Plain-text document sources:

━━━━━━━━━━━━━━━━━━━━

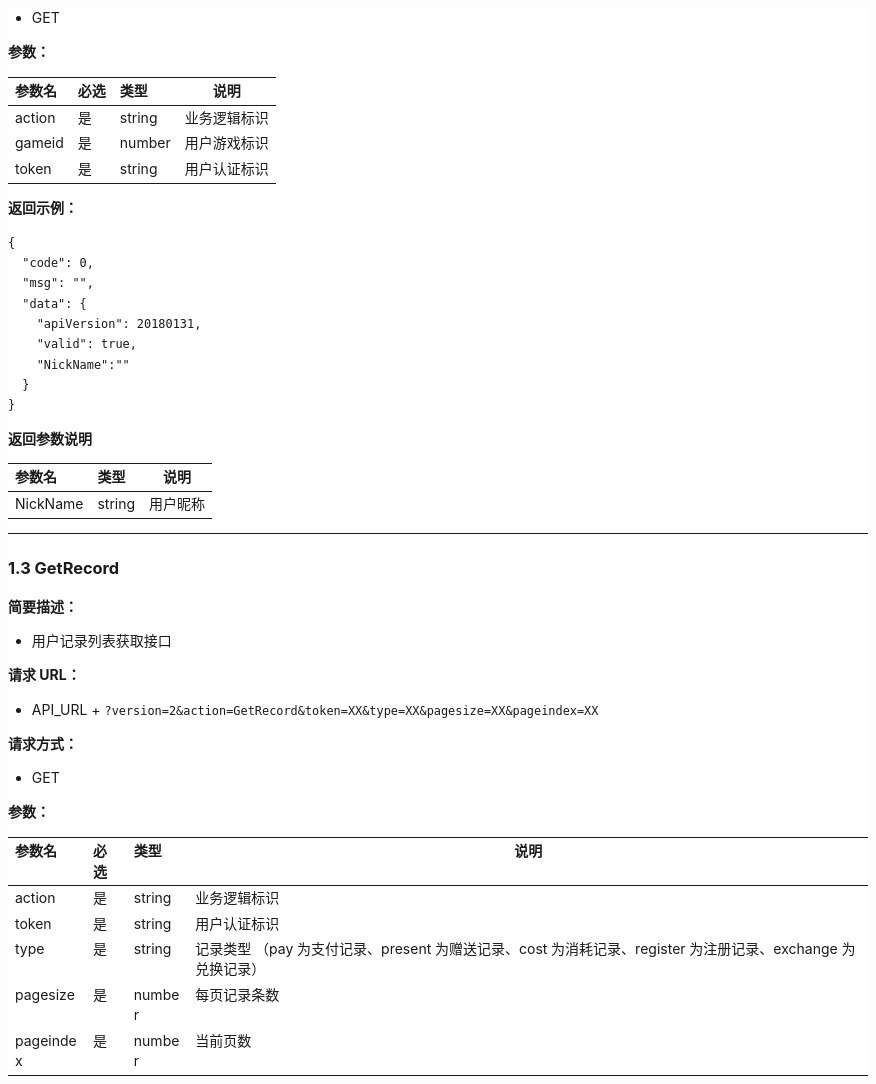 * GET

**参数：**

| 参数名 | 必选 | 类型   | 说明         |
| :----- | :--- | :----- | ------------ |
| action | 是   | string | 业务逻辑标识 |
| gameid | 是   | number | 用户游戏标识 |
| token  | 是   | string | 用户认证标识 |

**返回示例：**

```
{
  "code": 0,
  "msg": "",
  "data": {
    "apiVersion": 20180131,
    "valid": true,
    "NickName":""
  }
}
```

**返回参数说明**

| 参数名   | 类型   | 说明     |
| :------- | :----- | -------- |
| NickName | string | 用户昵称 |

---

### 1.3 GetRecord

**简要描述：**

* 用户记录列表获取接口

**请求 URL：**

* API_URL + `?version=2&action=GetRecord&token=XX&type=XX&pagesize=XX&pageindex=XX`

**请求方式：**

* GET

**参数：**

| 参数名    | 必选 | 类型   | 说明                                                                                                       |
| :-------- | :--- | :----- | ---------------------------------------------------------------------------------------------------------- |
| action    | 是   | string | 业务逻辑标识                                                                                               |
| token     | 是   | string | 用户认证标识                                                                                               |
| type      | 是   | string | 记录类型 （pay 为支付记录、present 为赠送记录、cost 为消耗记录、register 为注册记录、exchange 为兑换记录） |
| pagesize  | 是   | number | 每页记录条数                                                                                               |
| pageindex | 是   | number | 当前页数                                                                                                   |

━━━━━━━━━━━━━━━━━━━━

Assigned task
Look through the records for the string "用户认证标识". Copy every line that has it.

Output of the exercise
| token  | 是   | string | 用户认证标识 |
| token     | 是   | string | 用户认证标识                                                                                               |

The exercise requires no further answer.